Using a Third-Party App to Access your Health Data

The Interoperability and Patient Access final rule (CMS-9115-F) put patients first by giving them access to their health information when they need it most, and in a way they can best use it. 

About Interoperability

This final rule focused on allowing patients to access their health information by making patient data available by using CMS authority to regulate Medicare Advantage (MA), Medicaid, Children's Health Insurance Program (CHIP), and Qualified Health Plan (QHP) issuers on the Federally-Facilitated Exchanges (FFEs).

By visiting the National Archives and Records Administration website, you can see the Interoperability and Patient access final rule.

What to Consider Before Allowing Access to Your Healthcare Data

Before allowing access to your health data through the Application Programming Interface consider the below questions. These questions are meant to help you make an informed decision with your health data when referencing a app and their privacy policy.

  • What health data will this app collect? Will this app collect non-health data from my device, such as my location?
  • Will my data be stored in a de-identified or anonymized form?
  • How will this app use my data?
  • Will this app disclose my data to third parties?
    • Will this app sell my data for any reason, such as advertising or research?
    • Will this app share my data for any reason?
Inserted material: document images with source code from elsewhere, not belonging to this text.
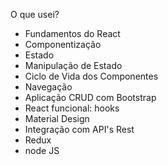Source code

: O que usei?

- Fundamentos do React
- Componentização
- Estado
- Manipulação de Estado
- Ciclo de Vida dos Componentes
- Navegação
- Aplicação CRUD com Bootstrap
- React funcional: hooks
- Material Design
- Integração com API's Rest
- Redux
- node JS
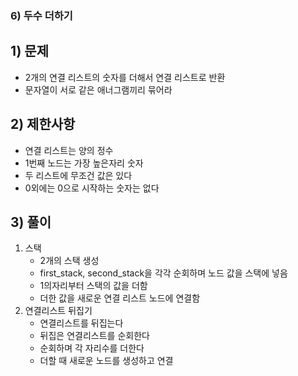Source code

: ### 6) 두수 더하기
## 1) 문제
- 2개의 연결 리스트의 숫자를 더해서 연결 리스트로 반환
- 문자열이 서로 같은 애너그램끼리 묶어라
## 2) 제한사항
- 연결 리스트는 양의 정수
- 1번째 노드는 가장 높은자리 숫자
- 두 리스트에 무조건 값은 있다
- 0외에는 0으로 시작하는 숫자는 없다
## 3) 풀이
1. 스택
    - 2개의 스택 생성
    - first_stack, second_stack을 각각 순회하며 노드 값을 스택에 넣음
    - 1의자리부터 스택의 값을 더함
    - 더한 값을 새로운 연결 리스트 노드에 연결함
2. 연결리스트 뒤집기
    - 연결리스트를 뒤집는다
    - 뒤집은 연결리스트를 순회한다
    - 순회하며 각 자리수를 더한다
    - 더할 때 새로운 노드를 생성하고 연결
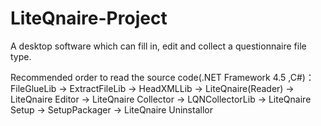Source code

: # LiteQnaire-Project
A desktop software which can fill in, edit and collect a questionnaire file type.

Recommended order to read the source code(.NET Framework 4.5 ,C#)：
FileGlueLib -> ExtractFileLib -> HeadXMLLib -> LiteQnaire(Reader) -> LiteQnaire Editor -> LiteQnaire Collector -> LQNCollectorLib -> LiteQnaire Setup -> SetupPackager -> LiteQnaire Uninstallor
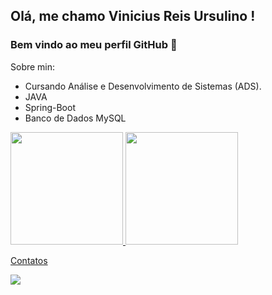 ## Olá, me chamo Vinicius Reis Ursulino ! 
### Bem vindo ao meu perfil GitHub 👋

Sobre min:

- Cursando Análise e Desenvolvimento de Sistemas (ADS).
- JAVA
- Spring-Boot
- Banco de Dados MySQL




<div>
<a href="https://github.com/Vinny-Reis">
<img height="180em" src="https://github-readme-stats.vercel.app/api/top-langs/?username=Vinny-Reis&layout=compact&langs_count=7&theme=dracula"/>
<img height="180em" src="https://github-readme-stats.vercel.app/api?username=Vinny-Reis&show_icons=true&theme=dracula&include_all_commits=true&count_private=true"/>
</div>

Contatos
  
  <div>
    
  <a href="https://www.linkedin.com/in/vinicius-reis-ursulino-1b59b523b/" target="_blank"><img src="https://img.shields.io/badge/-LinkedIn-%230077B5?style=for-the-badge&logo=linkedin&logoColor=white" target="_blank"></a>   

  </div>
If so, with whom? For what purpose?
  • How can I limit this app’s use and disclosure of my data?
  • What security measures does this app use to protect my data?
  • What impact could sharing my data with this app have on others, such as my family members?
  • How can I access my data and correct inaccuracies in data retrieved by this app?
  • Does this app have a process for collecting and responding to user complaints?
  • If I no longer want to use this app, or if I no longer want this app to have access to my health information, how do I terminate the app’s access to my data?
    • What is the app’s policy for deleting my data once I terminate access? Do I have to do more than just delete the app from my device?
  • How does this app inform users of changes that could affect its privacy practices?
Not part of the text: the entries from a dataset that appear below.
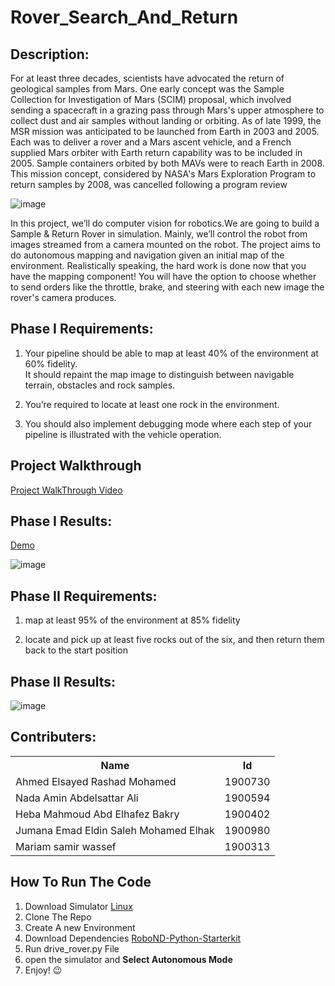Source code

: # Rover_Search_And_Return
## Description:

For at least three decades, scientists have advocated the return of geological samples from Mars. One early 
concept was the Sample Collection for Investigation of Mars (SCIM) proposal, which involved sending a 
spacecraft in a grazing pass through Mars's upper atmosphere to collect dust and air samples without 
landing or orbiting.
As of late 1999, the MSR mission was anticipated to be launched from Earth in 2003 and 2005. Each was to 
deliver a rover and a Mars ascent vehicle, and a French supplied Mars orbiter with Earth return capability 
was to be included in 2005. Sample containers orbited by both MAVs were to reach Earth in 2008. This 
mission concept, considered by NASA's Mars Exploration Program to return samples by 2008, was cancelled 
following a program review

![image](https://user-images.githubusercontent.com/88388782/206855025-a35b4c66-6fa6-4c69-a2a8-7ffa21a13088.png)

In this project, we’ll do computer vision for robotics.We are going to build a Sample & Return Rover in 
simulation. Mainly, we’ll control the robot from images streamed from a camera mounted on the robot. The 
project aims to do autonomous mapping and navigation given an initial map of the environment. 
Realistically speaking, the hard work is done now that you have the mapping component! You will have the 
option to choose whether to send orders like the throttle, brake, and steering with each new image the 
rover's camera produces.

## Phase I Requirements:

1. Your pipeline should be able to map at least 40% of the environment at 60% fidelity.<br>
    It should repaint the map image to distinguish between navigable terrain, obstacles and rock samples.<br>
    
2. You’re required to locate at least one rock in the environment.<br>

3. You should also implement debugging mode where each step of your pipeline is 
  illustrated with the vehicle operation.<br>
## Project Walkthrough  
<a href="https://www.youtube.com/watch?v=KgOsW1BRLDo">Project WalkThrough Video </a>

## Phase I Results:

[Demo](https://drive.google.com/file/d/17WQwoDwrEGJ0lwJeK-VyCjucjPP-Kiec/view)

![image](https://user-images.githubusercontent.com/88388782/206856298-4b364c6c-248e-4b90-84fa-b054d9ac2d3b.png)

## Phase II Requirements:

1. map at least 95% of the environment at 85% fidelity

2. locate and pick up at least five rocks out of the six, and then return them back to the start position

## Phase II Results:
![image](https://user-images.githubusercontent.com/88388782/210163298-8130bc06-973a-428c-8119-b996f0132119.png)

## Contributers:
<table>
  <tr>
    <th>Name</th>
    <th>Id</th>
  </tr>
  <tr>
    <td>Ahmed Elsayed Rashad Mohamed</td>
    <td>1900730</td>
  </tr>
  <tr>
    <td>Nada Amin Abdelsattar Ali</td>
    <td>1900594</td>
  </tr>
  
  <tr>
    <td>Heba Mahmoud Abd Elhafez Bakry</td>
    <td>1900402</td>
  </tr>
  
  <tr>
    <td>Jumana Emad Eldin Saleh Mohamed Elhak</td>
    <td>1900980</td>
  </tr>
  
  <tr>
    <td>Mariam samir wassef</td>
    <td>1900313</td>
  </tr>
  
</table>

## How To Run The Code
1. Download Simulator [Linux](https://s3-us-west-1.amazonaws.com/udacity-robotics/Rover+Unity+Sims/Linux_Roversim.zip)
2. Clone The Repo 
3. Create A new Environment 
4. Download Dependencies [RoboND-Python-Starterkit](https://github.com/ryan-keenan/RoboND-Python-Starterkit)
5. Run drive_rover.py File
6. open the simulator and **Select Autonomous Mode**
7. Enjoy! 😉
If the app’s privacy policy does not clearly answer these questions, patients should reconsider using the app to access their health information. Health information is very sensitive information, and patients should be careful to choose apps with strong privacy and security standards to protect it. 

Other Topics Participants Should Consider When Selecting a 3rd Party App
  • What type of enrollment group are you in?
    • Your enrollment group could determine if the policy holder will have access to your health information.
  • Understand your rights under the Health Insurance Portability and Accountability Act (HIPAA) and who must follow HIPAA.
    • By visiting HHS.gov you can find more information regarding health information privacy HIPAA FAQs.
  • 3rd party apps will not be covered by HIPAA. Most fall under Federal Trade Commission (FTC) for enforcement. More information can be found on the FTC website.
  • The process for filing a complaint if you believe your data has been breached or used inappropriately.
List of 3rd Party App

A complete list of accepted applications can be found on CARIN app developers website.